• _INPUT RECORDS_:
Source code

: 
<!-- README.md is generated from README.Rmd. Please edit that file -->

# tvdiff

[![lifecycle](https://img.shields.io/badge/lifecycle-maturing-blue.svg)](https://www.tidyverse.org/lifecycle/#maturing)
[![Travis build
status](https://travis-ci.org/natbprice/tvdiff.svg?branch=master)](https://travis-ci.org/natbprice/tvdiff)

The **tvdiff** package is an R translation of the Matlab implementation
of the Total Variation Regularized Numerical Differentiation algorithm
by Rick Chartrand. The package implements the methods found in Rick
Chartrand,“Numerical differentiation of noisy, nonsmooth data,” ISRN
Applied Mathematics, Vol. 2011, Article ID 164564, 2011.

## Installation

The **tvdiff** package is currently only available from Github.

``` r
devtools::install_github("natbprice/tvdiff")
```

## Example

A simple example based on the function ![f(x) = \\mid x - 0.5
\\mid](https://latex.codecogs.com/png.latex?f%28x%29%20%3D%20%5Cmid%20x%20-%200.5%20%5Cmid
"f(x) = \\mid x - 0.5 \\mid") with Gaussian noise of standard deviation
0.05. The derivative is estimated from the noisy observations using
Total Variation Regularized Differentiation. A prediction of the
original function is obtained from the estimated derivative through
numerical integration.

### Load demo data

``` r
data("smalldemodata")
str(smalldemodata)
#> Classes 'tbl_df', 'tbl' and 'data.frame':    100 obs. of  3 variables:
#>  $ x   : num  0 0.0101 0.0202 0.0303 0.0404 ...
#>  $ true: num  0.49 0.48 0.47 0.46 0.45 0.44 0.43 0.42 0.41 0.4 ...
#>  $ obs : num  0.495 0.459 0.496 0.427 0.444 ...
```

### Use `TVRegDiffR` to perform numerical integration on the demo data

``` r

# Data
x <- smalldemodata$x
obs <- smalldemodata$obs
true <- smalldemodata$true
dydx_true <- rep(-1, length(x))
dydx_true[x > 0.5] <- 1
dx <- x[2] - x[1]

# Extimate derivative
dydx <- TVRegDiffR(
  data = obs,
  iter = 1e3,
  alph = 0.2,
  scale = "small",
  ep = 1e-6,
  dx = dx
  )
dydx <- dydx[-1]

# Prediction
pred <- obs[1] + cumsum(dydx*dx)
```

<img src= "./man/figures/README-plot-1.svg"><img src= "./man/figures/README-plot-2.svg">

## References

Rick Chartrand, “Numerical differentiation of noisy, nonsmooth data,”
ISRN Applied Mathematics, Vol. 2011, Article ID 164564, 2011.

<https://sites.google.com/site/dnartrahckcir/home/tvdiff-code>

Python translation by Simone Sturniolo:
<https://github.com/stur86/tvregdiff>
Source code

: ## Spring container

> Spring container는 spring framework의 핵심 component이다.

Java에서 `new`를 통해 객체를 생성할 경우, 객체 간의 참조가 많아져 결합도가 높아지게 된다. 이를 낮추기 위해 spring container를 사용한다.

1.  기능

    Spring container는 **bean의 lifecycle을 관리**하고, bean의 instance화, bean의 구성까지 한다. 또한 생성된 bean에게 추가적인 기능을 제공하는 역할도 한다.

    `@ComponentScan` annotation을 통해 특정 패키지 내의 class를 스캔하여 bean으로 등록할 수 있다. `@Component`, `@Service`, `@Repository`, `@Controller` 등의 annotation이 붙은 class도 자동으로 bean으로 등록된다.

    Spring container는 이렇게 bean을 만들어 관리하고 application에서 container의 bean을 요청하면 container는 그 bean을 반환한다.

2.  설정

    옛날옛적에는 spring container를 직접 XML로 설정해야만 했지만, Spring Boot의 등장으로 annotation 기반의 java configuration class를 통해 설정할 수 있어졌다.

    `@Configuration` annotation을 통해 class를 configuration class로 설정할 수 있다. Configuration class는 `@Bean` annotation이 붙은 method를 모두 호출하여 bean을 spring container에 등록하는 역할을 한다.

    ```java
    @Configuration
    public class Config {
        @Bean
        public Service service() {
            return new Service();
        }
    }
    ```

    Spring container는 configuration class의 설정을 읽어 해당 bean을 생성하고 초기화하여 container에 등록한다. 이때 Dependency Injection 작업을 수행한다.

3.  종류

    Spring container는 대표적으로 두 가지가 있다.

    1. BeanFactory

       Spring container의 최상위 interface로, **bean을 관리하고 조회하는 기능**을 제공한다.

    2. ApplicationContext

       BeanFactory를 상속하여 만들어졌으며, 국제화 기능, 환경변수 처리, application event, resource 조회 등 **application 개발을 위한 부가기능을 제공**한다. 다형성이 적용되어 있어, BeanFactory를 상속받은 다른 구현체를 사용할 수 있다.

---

• _TASK STATEMENT_:
Only the lines from the beginning of the data above through the line containing "[![Travis build" should be repeated, exactly as they appear.

• _WRITTEN RESPONSE_:
Source code

: 
<!-- README.md is generated from README.Rmd. Please edit that file -->

# tvdiff

[![lifecycle](https://img.shields.io/badge/lifecycle-maturing-blue.svg)](https://www.tidyverse.org/lifecycle/#maturing)
[![Travis build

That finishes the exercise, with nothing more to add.